## What needs to be done
From the data that follows, report the number of lines including "looking", and only that number.

[Collected data entries]
-- Opening Marker --

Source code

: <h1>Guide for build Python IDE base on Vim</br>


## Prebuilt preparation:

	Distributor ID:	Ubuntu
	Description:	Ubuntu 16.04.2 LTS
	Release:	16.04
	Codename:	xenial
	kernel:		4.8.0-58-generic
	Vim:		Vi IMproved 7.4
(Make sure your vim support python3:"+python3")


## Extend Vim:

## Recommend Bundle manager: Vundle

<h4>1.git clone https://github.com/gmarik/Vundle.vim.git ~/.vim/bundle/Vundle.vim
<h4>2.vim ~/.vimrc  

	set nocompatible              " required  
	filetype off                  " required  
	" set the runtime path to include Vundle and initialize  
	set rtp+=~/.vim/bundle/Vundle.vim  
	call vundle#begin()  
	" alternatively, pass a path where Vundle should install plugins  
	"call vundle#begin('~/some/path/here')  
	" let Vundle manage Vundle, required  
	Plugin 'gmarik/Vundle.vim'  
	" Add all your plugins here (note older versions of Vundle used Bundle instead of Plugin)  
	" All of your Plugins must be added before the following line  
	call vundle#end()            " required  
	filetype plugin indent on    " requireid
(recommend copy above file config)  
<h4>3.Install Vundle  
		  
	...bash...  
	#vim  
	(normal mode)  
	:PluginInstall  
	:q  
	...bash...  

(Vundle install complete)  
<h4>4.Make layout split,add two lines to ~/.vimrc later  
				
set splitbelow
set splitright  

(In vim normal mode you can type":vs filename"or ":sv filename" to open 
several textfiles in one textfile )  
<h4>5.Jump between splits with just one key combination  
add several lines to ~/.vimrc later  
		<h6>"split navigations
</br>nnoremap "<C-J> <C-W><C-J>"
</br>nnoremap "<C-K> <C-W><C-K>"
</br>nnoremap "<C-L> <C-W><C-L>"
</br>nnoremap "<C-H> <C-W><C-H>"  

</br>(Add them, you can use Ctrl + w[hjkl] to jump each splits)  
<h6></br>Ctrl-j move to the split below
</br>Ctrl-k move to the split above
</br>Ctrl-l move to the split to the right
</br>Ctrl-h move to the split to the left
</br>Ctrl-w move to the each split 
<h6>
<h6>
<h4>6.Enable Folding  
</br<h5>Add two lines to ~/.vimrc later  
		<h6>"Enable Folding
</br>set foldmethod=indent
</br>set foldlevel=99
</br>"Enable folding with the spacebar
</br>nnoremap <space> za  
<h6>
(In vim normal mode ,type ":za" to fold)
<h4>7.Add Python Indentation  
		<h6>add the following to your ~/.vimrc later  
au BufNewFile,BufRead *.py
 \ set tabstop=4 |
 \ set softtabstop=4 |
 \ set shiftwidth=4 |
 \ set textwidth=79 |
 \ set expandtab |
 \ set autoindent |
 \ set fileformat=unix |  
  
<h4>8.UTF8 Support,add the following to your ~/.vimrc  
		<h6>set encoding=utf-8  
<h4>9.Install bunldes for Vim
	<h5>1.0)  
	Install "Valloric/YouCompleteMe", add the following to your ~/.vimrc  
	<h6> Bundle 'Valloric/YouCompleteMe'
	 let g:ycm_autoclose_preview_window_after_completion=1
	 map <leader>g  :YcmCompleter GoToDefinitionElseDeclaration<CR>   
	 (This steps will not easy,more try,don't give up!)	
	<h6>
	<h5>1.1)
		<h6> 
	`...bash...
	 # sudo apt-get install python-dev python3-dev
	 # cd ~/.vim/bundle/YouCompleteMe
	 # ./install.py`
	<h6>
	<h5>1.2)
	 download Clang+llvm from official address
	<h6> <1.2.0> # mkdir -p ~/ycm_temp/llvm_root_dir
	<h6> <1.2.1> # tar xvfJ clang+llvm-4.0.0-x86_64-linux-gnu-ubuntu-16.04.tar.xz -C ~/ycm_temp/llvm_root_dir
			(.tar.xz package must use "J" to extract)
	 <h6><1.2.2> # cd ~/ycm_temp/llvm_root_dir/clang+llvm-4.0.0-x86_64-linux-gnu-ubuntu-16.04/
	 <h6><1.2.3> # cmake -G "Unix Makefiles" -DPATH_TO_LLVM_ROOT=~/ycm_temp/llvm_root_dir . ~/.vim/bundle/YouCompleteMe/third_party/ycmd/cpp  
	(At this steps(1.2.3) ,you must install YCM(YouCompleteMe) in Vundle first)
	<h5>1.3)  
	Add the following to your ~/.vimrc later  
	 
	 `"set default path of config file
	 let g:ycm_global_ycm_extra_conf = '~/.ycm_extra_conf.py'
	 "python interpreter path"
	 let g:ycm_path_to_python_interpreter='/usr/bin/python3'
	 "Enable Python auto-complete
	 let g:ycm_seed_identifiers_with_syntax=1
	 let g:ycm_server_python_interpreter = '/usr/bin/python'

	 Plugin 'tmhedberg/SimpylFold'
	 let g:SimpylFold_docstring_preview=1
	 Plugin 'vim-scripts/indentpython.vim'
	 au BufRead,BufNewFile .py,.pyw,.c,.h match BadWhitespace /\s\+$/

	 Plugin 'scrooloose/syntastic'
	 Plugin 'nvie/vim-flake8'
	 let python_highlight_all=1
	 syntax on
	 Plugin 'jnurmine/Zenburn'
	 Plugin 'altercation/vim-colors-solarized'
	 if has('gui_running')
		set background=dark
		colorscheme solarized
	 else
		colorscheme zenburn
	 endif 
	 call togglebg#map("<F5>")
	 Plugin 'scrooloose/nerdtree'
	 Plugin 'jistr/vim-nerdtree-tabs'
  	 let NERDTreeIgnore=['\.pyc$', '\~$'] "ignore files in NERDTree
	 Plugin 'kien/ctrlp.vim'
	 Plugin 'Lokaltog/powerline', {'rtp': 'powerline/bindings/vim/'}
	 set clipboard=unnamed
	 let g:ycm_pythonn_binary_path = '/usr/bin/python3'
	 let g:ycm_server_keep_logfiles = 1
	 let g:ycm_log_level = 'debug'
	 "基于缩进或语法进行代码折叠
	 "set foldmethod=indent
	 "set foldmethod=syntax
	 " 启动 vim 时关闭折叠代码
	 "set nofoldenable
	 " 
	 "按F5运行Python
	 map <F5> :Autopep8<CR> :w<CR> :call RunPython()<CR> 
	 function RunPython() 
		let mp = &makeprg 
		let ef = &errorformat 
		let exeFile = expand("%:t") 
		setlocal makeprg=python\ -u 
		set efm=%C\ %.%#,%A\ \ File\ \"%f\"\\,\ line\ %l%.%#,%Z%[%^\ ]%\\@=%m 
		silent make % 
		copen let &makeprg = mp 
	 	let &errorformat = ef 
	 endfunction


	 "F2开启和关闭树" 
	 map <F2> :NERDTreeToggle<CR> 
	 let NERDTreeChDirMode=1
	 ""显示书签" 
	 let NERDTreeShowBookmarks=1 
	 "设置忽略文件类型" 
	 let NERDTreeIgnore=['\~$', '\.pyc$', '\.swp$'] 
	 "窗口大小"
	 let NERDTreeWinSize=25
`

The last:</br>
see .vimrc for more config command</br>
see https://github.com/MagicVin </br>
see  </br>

-- Closing Marker --
-- Opening Marker --

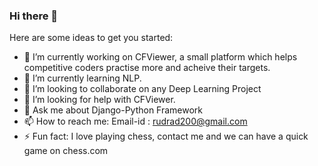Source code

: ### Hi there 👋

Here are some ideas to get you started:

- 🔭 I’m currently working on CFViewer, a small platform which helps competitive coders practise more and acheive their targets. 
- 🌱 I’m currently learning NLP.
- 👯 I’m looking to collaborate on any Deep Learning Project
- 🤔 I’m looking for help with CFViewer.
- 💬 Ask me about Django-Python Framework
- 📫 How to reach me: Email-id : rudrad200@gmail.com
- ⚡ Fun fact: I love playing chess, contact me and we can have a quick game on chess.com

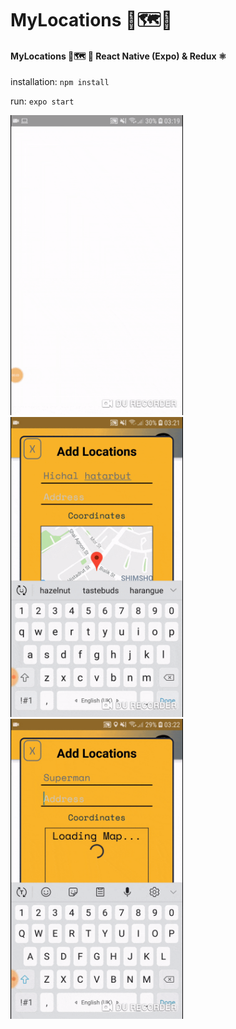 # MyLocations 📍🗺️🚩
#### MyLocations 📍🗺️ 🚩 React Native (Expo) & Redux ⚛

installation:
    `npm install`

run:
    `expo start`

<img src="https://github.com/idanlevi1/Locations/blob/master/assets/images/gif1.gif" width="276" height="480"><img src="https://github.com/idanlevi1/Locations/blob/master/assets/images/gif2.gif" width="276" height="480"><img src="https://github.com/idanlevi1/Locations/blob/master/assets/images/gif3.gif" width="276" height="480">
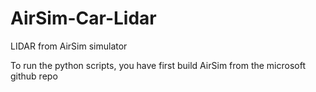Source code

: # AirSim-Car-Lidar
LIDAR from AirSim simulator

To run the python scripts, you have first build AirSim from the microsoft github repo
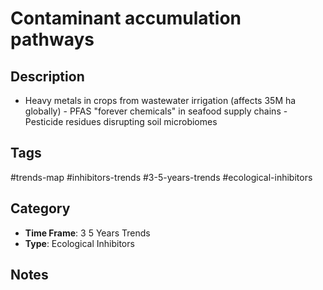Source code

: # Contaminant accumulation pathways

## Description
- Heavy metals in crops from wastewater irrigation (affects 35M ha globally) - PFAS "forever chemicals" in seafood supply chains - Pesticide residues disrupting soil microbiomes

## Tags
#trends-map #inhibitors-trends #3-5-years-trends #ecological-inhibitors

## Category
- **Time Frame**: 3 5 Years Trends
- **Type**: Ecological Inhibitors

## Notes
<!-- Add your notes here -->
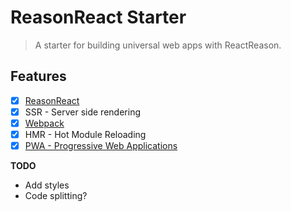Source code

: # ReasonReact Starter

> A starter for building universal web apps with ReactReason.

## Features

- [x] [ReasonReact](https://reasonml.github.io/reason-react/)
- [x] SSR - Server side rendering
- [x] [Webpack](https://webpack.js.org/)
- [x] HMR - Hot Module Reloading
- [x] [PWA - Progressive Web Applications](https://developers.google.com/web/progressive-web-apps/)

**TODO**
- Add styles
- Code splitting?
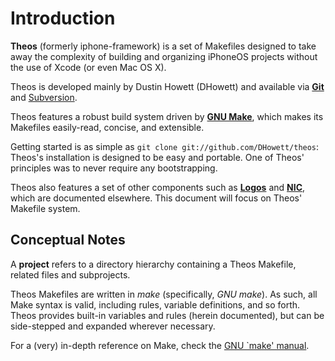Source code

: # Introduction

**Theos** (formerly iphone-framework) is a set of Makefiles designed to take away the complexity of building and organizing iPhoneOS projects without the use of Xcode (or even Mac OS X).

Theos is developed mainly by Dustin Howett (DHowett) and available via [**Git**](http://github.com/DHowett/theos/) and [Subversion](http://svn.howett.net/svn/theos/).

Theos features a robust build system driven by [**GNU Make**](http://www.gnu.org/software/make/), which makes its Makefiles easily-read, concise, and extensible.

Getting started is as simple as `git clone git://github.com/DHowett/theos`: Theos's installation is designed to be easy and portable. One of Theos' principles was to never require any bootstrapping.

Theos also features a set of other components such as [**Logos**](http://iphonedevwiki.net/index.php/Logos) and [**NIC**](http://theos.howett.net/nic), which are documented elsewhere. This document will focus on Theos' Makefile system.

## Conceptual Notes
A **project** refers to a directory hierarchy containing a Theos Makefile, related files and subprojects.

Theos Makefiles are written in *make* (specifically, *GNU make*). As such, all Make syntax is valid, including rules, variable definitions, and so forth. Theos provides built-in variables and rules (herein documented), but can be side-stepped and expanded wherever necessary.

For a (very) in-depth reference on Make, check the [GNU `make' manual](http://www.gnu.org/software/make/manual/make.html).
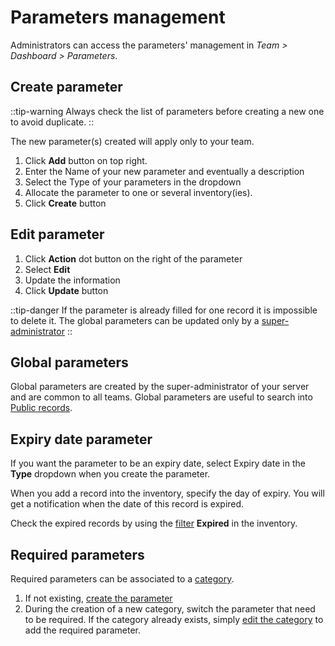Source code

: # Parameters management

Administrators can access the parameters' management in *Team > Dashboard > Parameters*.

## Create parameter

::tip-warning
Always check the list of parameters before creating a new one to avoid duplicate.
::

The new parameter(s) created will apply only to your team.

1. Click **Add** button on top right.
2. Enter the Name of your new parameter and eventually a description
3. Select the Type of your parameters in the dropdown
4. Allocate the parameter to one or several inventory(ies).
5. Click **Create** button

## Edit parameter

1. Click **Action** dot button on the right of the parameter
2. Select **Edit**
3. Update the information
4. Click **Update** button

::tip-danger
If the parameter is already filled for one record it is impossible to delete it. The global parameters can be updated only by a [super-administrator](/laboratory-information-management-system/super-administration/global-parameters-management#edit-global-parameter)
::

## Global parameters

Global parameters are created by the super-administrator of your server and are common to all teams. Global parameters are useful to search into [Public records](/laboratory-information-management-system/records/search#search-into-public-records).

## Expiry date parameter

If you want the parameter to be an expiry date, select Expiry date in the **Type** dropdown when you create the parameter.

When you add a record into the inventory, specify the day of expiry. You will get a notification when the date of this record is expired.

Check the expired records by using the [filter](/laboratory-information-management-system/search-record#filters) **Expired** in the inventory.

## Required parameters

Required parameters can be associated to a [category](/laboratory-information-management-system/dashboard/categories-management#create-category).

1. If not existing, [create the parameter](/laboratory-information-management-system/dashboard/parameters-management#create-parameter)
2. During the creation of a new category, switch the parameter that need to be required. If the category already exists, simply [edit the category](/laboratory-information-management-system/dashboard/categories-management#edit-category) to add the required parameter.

-- Closing Marker --

## Result of the task
2